Problem to work on: I need the lines below from the one with "the ordinary conception of" down to the one with "but the agreement of it with the concept." reproduced exactly, both ends included, and nothing else.
Start of Source material
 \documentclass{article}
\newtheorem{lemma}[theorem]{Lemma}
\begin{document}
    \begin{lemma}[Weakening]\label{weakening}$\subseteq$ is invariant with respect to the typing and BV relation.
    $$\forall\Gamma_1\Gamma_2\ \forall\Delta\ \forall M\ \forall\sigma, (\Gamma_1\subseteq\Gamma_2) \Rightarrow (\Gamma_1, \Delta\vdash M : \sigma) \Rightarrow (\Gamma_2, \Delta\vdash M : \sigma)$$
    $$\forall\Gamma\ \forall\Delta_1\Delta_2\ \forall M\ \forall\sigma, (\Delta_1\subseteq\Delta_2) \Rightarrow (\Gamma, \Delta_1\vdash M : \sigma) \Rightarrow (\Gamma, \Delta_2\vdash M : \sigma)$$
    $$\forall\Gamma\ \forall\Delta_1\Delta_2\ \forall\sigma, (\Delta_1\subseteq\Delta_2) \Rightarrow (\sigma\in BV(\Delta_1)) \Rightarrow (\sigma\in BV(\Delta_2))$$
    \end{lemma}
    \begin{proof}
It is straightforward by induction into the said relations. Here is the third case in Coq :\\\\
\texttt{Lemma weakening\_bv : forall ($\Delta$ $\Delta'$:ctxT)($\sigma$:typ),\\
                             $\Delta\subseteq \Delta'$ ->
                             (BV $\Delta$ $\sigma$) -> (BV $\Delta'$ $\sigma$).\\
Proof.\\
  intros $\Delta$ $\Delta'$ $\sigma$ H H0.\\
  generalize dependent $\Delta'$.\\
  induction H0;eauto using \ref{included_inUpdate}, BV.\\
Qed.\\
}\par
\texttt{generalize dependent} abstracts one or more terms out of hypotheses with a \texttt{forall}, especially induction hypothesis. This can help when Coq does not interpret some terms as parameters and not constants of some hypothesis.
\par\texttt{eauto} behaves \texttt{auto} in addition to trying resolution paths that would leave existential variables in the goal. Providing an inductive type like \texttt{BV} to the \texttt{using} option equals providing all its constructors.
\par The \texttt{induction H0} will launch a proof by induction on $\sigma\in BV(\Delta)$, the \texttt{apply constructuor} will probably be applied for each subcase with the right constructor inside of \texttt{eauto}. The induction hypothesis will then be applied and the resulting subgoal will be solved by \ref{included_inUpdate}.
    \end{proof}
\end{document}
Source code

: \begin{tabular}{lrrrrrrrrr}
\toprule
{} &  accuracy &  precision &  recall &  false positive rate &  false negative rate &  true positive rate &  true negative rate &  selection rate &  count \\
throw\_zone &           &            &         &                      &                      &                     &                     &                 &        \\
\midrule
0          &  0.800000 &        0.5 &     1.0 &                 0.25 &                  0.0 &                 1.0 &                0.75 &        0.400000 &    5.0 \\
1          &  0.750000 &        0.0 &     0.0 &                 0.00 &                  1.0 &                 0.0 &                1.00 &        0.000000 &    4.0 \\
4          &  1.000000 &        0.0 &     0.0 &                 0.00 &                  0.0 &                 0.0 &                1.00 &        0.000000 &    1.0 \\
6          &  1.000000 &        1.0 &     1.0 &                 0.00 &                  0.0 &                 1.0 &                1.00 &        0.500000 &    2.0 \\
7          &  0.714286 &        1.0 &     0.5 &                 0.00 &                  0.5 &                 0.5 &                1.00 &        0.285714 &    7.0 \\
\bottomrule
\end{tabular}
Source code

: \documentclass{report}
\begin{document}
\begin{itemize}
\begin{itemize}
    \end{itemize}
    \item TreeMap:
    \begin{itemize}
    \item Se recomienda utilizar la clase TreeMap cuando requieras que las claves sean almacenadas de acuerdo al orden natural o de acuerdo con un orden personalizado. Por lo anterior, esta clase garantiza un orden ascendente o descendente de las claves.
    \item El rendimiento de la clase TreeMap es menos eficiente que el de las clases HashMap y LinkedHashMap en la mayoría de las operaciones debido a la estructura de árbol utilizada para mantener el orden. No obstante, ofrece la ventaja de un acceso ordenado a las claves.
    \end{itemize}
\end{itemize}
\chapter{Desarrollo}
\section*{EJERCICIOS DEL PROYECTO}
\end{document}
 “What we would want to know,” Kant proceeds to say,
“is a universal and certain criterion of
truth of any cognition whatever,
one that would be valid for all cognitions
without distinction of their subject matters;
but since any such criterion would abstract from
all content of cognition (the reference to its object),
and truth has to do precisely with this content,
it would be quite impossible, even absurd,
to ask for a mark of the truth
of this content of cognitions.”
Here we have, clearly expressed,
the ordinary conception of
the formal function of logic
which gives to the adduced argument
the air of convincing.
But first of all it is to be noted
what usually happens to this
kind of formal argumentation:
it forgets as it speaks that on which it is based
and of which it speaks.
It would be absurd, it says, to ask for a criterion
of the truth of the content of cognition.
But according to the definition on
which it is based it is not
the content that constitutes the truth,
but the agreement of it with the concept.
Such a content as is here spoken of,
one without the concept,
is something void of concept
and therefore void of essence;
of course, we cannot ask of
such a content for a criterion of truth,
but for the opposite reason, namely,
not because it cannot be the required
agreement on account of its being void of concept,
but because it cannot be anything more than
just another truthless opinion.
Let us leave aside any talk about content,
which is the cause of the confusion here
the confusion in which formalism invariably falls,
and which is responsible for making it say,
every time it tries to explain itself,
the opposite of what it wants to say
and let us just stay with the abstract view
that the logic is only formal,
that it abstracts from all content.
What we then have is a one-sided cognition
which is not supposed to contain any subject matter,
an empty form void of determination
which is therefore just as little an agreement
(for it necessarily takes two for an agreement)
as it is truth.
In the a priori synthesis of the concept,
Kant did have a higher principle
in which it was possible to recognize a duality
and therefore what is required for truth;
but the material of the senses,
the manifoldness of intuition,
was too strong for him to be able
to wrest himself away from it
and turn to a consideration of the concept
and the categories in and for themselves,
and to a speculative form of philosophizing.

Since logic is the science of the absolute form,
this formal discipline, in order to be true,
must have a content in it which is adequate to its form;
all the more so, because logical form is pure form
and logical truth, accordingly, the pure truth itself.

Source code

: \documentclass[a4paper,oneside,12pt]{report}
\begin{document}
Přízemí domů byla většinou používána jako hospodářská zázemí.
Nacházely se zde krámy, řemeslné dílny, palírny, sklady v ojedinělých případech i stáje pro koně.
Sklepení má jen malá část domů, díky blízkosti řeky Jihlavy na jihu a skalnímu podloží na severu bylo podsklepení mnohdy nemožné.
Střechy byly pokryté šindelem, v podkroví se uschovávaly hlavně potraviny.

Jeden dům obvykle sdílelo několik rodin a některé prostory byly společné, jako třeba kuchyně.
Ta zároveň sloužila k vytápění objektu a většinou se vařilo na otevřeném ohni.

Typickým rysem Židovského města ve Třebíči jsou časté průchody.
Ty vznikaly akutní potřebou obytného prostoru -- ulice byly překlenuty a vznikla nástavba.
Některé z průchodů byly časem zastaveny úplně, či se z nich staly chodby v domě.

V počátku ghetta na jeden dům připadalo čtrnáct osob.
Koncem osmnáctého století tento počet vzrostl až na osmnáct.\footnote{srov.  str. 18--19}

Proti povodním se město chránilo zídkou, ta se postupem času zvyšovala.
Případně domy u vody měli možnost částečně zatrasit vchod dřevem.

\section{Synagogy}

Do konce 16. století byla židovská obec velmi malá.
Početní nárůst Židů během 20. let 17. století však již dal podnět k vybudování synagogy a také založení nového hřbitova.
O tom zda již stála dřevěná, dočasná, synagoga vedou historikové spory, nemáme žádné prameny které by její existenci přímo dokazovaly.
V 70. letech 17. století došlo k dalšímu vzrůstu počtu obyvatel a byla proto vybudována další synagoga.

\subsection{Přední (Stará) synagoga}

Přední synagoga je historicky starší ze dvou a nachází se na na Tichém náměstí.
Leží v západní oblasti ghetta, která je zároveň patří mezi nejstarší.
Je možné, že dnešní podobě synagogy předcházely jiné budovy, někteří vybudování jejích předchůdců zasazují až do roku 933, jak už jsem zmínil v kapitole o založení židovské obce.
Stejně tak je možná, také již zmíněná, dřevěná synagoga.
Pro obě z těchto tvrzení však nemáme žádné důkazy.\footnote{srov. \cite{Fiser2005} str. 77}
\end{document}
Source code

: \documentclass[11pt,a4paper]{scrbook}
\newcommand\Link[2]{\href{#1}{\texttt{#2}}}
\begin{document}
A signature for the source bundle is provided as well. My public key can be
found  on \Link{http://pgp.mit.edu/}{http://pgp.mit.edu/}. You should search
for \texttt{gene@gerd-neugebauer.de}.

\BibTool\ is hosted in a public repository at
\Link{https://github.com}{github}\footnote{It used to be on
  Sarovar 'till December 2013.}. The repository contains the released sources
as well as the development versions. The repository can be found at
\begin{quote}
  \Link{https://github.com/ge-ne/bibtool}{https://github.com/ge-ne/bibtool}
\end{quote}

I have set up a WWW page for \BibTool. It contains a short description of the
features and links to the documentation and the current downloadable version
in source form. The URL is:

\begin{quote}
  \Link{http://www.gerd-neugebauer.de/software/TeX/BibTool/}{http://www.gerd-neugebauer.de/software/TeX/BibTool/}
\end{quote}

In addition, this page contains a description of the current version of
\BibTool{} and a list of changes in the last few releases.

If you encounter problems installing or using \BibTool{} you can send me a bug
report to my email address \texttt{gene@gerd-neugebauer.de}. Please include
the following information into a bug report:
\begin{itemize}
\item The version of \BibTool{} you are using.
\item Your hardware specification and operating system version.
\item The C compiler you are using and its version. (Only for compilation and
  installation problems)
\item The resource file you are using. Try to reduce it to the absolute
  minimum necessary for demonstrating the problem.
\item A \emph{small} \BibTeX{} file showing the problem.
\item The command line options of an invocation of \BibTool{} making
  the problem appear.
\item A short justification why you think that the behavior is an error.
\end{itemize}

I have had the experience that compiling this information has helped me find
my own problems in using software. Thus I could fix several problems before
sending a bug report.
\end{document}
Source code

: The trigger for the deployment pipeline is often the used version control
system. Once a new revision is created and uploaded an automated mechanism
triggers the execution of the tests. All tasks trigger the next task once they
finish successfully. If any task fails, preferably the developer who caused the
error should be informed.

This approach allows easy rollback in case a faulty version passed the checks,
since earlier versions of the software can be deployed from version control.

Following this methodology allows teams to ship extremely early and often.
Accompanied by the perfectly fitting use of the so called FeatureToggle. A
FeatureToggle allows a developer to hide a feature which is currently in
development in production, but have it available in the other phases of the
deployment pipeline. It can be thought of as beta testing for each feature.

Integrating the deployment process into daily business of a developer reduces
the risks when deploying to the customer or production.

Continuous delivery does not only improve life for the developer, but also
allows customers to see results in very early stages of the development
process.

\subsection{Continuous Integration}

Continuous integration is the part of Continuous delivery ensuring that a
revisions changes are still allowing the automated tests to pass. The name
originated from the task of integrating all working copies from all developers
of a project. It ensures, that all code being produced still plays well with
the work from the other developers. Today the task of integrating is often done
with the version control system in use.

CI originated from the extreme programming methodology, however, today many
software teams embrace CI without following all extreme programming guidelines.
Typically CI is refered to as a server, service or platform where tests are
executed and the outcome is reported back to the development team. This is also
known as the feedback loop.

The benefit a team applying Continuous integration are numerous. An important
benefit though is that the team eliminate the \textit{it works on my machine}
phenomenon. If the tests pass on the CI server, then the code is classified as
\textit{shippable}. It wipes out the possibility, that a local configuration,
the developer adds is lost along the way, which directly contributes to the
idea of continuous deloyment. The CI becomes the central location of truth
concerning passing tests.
End of Source material
Worked solution:
the ordinary conception of
the formal function of logic
which gives to the adduced argument
the air of convincing.
But first of all it is to be noted
what usually happens to this
kind of formal argumentation:
it forgets as it speaks that on which it is based
and of which it speaks.
It would be absurd, it says, to ask for a criterion
of the truth of the content of cognition.
But according to the definition on
which it is based it is not
the content that constitutes the truth,
but the agreement of it with the concept.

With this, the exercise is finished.